Keeping your team energized means creating a path to professional and personal growth. Articulating meaningful goals. And giving everyone a say how to define and measure them.
Using OKRs to get people feeling A-OK.
Marketing isn’t a sprint. It’s a game of hurdles. Too often we task people with a goal like “increase market share,” which is too big and too vague for anyone to achieve. And, from the other side, we overwhelm them with stuff that simply must be created ASAP.
Objectives and Key Results – OKRs – are the way out of this trap. You decide as a team what your objectives are and what the milestones will be along the way.

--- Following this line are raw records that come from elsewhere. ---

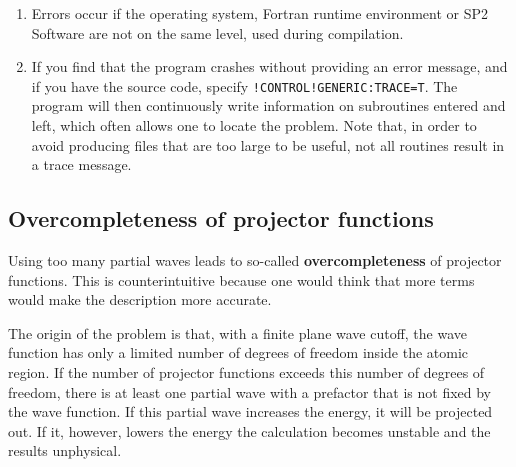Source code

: \documentclass[final,12pt,makeidx,DIV=calc]{article}
\begin{document}
{{{{{{\begin{enumerate}
  Library should give a useful message (affects only the parallel
  version).
\item Errors occur if the operating system, Fortran runtime
  environment or SP2 Software are not on the same level, 
  used during compilation.
\item If you find that the program crashes without providing an error
  message, and if you have the source code, specify
  \verb|!CONTROL!GENERIC:TRACE=T|. The program will then
  continuously write information on subroutines entered and left,
  which often allows one to locate the problem. Note that, in order to
  avoid producing files that are too large to be useful, not all routines
  result in a trace message.   %
\end{enumerate}


\subsection{Overcompleteness of projector functions}
Using too many partial waves leads to so-called
\textbf{overcompleteness} of projector
functions.  This is counterintuitive because one would think that more
terms would make the description more accurate. 

The origin of the problem is that, with a finite plane wave cutoff,
the wave function has only a limited number of degrees of freedom
inside the atomic region. If the number of projector functions
exceeds this number of degrees of freedom, there is at least one
partial wave with a prefactor that is not fixed by the wave function.
If this partial wave increases the energy, it will be projected
out. If it, however, lowers the energy the calculation becomes
unstable and the results unphysical.

}}}}}}
\end{document}
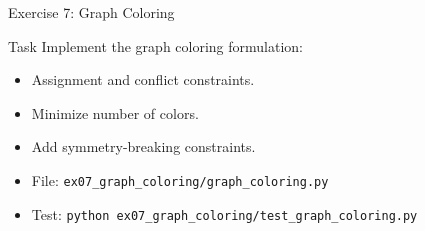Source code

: \documentclass[aspectratio=169,10pt]{beamer}
\begin{document}
\begin{frame}{Exercise 7: Graph Coloring}
\begin{block}{Task}
Implement the graph coloring formulation:
\begin{itemize}
  \item Assignment and conflict constraints.
  \item Minimize number of colors.
  \item Add symmetry-breaking constraints.
\end{itemize}
\end{block}
\begin{itemize}
  \item File: \texttt{ex07\_graph\_coloring/graph\_coloring.py}
  \item Test: \texttt{python ex07\_graph\_coloring/test\_graph\_coloring.py}
\end{itemize}
\end{frame}
\end{document}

At estound, we take our clients through a 10 step process that goes like this.
- Choose an objective and brainstorm all the possible methods for achieving it.
- Remove any method that’s purely tactical.
- Rate every method on a scale of 1 – 5, with 1 meaning it’s outside your team’s control and 5 meaning it’s 100% within your team’s control. Remove all the 1s and 2s.
- For each of the remaining methods, ask “Will this help meet the objective,” “Is it important,” and “Are we confident in our ability to execute this.” Remove any items with more than one “no.”
- Order the remaining methods by priority, and remove any outside the top five.
- Review the five methods still on the list and add notes on how they will be measured.
- Repeat the process for other team objectives.
- Choose an owner for each key result.
- Discuss any roadblocks or gaps that need to be addressed, like missing software or lack of bandwidth.
- Pick two Key Results for each Objective that the team will prioritize first.
It might take a couple meetings to get all these steps finished. But once you do, you’ll have a team that understands exactly what to do. And, more importantly, why.
Assessing team performance… as a team.
OK, you’ve established OKRs. And you’ve finished the audience exercises in post #2 of this series. Congratulations! You should have your Marketing Dossier nearly finished. That’s good. Because to do this final exercise, you’ll need that – and some concrete campaign results, too.
(If you don’t have them, you might need to put this on hold for a couple months, until the metrics start to trickle in.)
Start by printing out the completed estound Marketing Dossier and giving everyone on your team green, yellow, red and blue highlighters. Have all your team members go through the dossier, using their highlighters to indicate how they feel about each item.
- Red means there’s conflict or you’re falling behind.
- Yellow means you need to spend more time gathering information.
- Green means the item is on track or successful.
- Blue indicates areas where the team has made a bad assumption or misinterpreted research.
It might help to allow people to do this individually and tabulate the results anonymously. But the magic happens when the team comes together to discuss how to get red and yellow items on track.
In general, if you see more red marks in the Mission and Model phases, it means your execution is solid, but your strategy is off. And if you see more red marks towards the end of the Marketing Dossier, it means you have good buy-in on what to do, but aren’t executing it well.
But the benefit of going through this process isn’t just executional focus. It’s team chemistry. Teams that understand their “why” grow personally and succeed professionally.
It’s hard to say goodbye to The Churn Cycle.
No, really. It is.
Oddly enough, some people are kind of addicted to churn. It gives them an excuse for feeling stressed. A way to look busy. And a method for measuring themselves by volume instead of by performance.
You will meet resistance along the way.
But escaping is more than just a breath of fresh air. It’s the key to upskilling your best employees. Giving them the careers they want. And earning the respect you deserve.
At estound, we aren’t trying to replace your team. In fact, we’re trying to make your team irreplaceable. And getting out of The Churn Cycle is one of the best places to start.
So from now on, those monthly meetings can be about marketing success, instead of making stuff.